## What to produce
The expected output is the line bearing "Snowpark Container Services are" followed by all remaining lines of the records, each restated word for word.

## Data shown
[Start of Attachment]

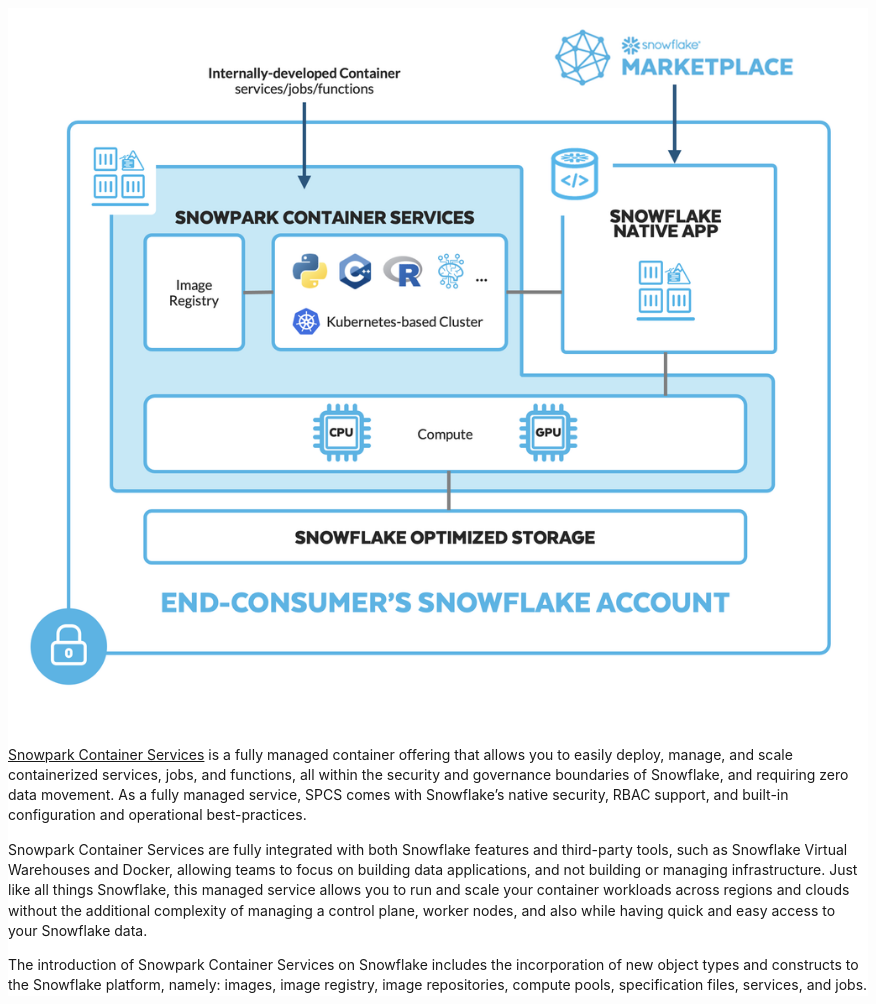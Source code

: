 ![Snowpark Container Service](./assets/containers.png)

[Snowpark Container Services](https://docs.snowflake.com/en/developer-guide/snowpark-container-services/overview) is a fully managed container offering that allows you to easily deploy, manage, and scale containerized services, jobs, and functions, all within the security and governance boundaries of Snowflake, and requiring zero data movement. As a fully managed service, SPCS comes with Snowflake’s native security, RBAC support, and built-in configuration and operational best-practices.

Snowpark Container Services are fully integrated with both Snowflake features and third-party tools, such as Snowflake Virtual Warehouses and Docker, allowing teams to focus on building data applications, and not building or managing infrastructure. Just like all things Snowflake, this managed service allows you to run and scale your container workloads across regions and clouds without the additional complexity of managing a control plane, worker nodes, and also while having quick and easy access to your Snowflake data.

The introduction of Snowpark Container Services on Snowflake includes the incorporation of new object types and constructs to the Snowflake platform, namely: images, image registry, image repositories, compute pools, specification files, services, and jobs.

[End of Attachment]

## Solution for this problem
Snowpark Container Services are fully integrated with both Snowflake features and third-party tools, such as Snowflake Virtual Warehouses and Docker, allowing teams to focus on building data applications, and not building or managing infrastructure. Just like all things Snowflake, this managed service allows you to run and scale your container workloads across regions and clouds without the additional complexity of managing a control plane, worker nodes, and also while having quick and easy access to your Snowflake data.

The introduction of Snowpark Container Services on Snowflake includes the incorporation of new object types and constructs to the Snowflake platform, namely: images, image registry, image repositories, compute pools, specification files, services, and jobs.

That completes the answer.